The latest protagonist to navigate the American minefield of political debate is Jimmy Blackburn, the dark avenging angel created by Austin-based writer Bradley Denton for his latest work, Blackburn (Picador, $12 paper). According to Denton, winner of 1991's John W. Campbell Memorial Awards for Science Fiction for Buddy Holly Is Alive and Well on Ganymede, the road trip is a means of escape for his characters. This serves not only to keep the story dynamic but also works as a metaphor for the internal voyage of the protagonist, with Denton noting, "that was a theme in my first three novels. I think [those] books are mainly about people running away... that's why the road trip aspect comes in."
Blackburn chronicles the abusive life of its anti-hero from childhood in the fictional town of Wantoda, Kansas, to his cross-country adventures to the West Coast and back again. It is a dark and disturbing look at a man whose conditioned intolerance for abuse and victimization causes him to react with fierce, lethal violence. Denton distances himself from his protagonist but there are noticeable kinships to the early geography of the book and Denton's own childhood years in Kansas - the author's real-life hometown, Towanda, is a simple anagram of his character's birthplace, Wantoda.
"I grew up in Butler County, east of Wichita, just south of the flood hills; it's a rural area, lot of barns, lot of cattle, lot of auto salvage, things of that nature.... I'm hesitant to claim too much autobiographical influence, but I think it's impossible for fiction not to reflect some sort of autobiographical influence.... I also think it's impossible to keep where you come from out of your work. I'm always going to be a kid from rural Kansas no matter where I go or what I think; you can't escape your childhood."

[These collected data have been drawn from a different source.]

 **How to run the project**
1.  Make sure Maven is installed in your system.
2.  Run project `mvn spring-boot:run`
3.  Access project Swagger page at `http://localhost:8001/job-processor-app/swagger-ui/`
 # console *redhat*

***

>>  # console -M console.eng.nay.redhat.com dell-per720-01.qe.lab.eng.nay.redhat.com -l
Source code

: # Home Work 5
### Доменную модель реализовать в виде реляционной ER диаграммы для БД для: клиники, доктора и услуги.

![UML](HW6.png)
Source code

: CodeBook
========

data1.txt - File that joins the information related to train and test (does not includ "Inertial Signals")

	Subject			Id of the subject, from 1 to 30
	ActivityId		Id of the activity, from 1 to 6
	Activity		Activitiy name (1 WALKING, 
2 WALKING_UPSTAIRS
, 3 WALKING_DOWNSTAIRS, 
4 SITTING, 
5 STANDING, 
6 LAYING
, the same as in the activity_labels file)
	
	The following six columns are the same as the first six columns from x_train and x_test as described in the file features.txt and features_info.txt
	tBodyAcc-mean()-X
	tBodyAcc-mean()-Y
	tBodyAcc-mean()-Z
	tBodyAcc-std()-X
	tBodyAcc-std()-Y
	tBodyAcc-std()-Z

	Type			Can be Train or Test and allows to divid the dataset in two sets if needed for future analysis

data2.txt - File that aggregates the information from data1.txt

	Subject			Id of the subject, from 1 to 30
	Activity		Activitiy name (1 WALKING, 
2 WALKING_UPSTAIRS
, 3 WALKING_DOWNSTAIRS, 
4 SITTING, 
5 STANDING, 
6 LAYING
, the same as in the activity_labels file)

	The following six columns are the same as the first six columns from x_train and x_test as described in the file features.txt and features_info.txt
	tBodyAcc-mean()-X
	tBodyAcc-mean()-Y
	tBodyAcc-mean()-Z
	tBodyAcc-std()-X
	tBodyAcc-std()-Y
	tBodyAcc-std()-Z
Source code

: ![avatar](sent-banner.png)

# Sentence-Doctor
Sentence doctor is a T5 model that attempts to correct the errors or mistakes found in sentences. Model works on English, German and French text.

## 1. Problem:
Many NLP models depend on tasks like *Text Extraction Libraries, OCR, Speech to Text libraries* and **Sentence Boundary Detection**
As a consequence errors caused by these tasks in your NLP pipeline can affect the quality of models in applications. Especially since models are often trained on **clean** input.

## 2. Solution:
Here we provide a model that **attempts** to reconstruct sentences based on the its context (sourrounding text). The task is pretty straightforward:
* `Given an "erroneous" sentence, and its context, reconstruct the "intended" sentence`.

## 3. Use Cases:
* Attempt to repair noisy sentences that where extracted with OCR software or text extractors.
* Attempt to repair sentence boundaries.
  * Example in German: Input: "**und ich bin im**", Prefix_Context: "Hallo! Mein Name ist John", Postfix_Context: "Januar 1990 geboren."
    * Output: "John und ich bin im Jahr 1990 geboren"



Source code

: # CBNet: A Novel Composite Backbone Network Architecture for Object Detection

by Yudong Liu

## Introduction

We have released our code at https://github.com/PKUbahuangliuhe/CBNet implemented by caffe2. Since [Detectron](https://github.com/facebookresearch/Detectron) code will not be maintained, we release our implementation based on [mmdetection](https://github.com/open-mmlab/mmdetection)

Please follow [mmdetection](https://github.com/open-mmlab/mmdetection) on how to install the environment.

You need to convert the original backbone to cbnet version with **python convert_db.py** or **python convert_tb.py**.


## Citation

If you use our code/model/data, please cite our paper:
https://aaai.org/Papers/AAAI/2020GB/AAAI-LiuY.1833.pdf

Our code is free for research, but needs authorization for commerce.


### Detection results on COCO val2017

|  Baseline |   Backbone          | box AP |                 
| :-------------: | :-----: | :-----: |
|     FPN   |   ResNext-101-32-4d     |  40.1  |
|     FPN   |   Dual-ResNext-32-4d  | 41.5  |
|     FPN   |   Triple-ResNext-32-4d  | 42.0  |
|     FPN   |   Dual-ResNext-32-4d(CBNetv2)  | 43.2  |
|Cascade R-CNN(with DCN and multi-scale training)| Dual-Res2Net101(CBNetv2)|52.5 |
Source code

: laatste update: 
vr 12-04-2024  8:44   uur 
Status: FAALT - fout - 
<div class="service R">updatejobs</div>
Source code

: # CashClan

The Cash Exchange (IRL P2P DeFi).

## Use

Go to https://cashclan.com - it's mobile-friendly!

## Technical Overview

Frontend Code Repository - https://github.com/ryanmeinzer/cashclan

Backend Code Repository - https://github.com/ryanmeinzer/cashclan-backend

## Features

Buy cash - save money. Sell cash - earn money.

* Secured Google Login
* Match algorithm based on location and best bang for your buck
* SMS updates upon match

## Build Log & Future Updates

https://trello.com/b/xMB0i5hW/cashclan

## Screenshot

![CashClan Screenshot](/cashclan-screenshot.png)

Denton eventually attended the University of Kansas at Lawrence where he earned a Bachelor's degree in astronomy and a Master's in English. As the idea for Blackburn emerged during his graduate studies, Denton admits that the nature of the character disturbed him intensely. In fact, it took almost a decade to confront the story, an extended incubation period he blames partly on experience.
"Blackburn was a book that haunted me for a long time and that I actually had to write. What happened was when I was at KU I wrote a short story called `The Violent Life and Death of James L. Krantz.' It was a story that got a lot of attention in class and the instructor wrote a note on it saying she thought this was just a piece of a much longer work. When I read that, I got very frightened somehow and I put it away.... Eight years later I went back to it, and realized, yeah, there was a novel here, but at age 22 I wasn't prepared to write that book...."
As intimately violent as Blackburn is, does Denton believe his work could impact his readers in a detrimental way, wondering what a bull's-eye target on Bob Dole's political dartboard might think about his campaign platform?
"Well, as someone who grew up in Kansas, which is Bob Dole's home state, I'd just like to say that Bob Dole can kiss my ass. My responsibility - any artist's responsibility - is to tell the truth to the best of your ability. What I mean by that, at least in terms of fiction, is to create a character and be true to that character. Tell what happens to that person, what that person does, and what happens as a result of that. And you have to trust the reader to glean whatever value is in that."
"I think we live in a violent society and to ignore that is telling a lie. Basically, what I'm doing is taking a character, who is more or less a normal human being but gets pushed in one direction just a little too far and does what I think any one of us could do under those circumstances. I think every human being is capable of horrendous violence.
"My hope in writing the book was that... perhaps at some point people would be sympathizing with him [Blackburn] and even glad that he killed some of these people that he kills. But as they're doing that, I'm hoping that at some point in the book they will come to an event that will make them say, `Wait a minute; I don't feel the same way about this as I did the others.' I've been gratified that I've gotten that reaction from a lot of readers."
A number of elements work together to push Jimmy Blackburn "just a little too far," one of which is a disillusionment with religion and the false prophets connected to it. Denton clearly depicts religion with a certain degree of cynicism (and humor) in Blackburn, but he maintains that faith is a vital part of anyone's life.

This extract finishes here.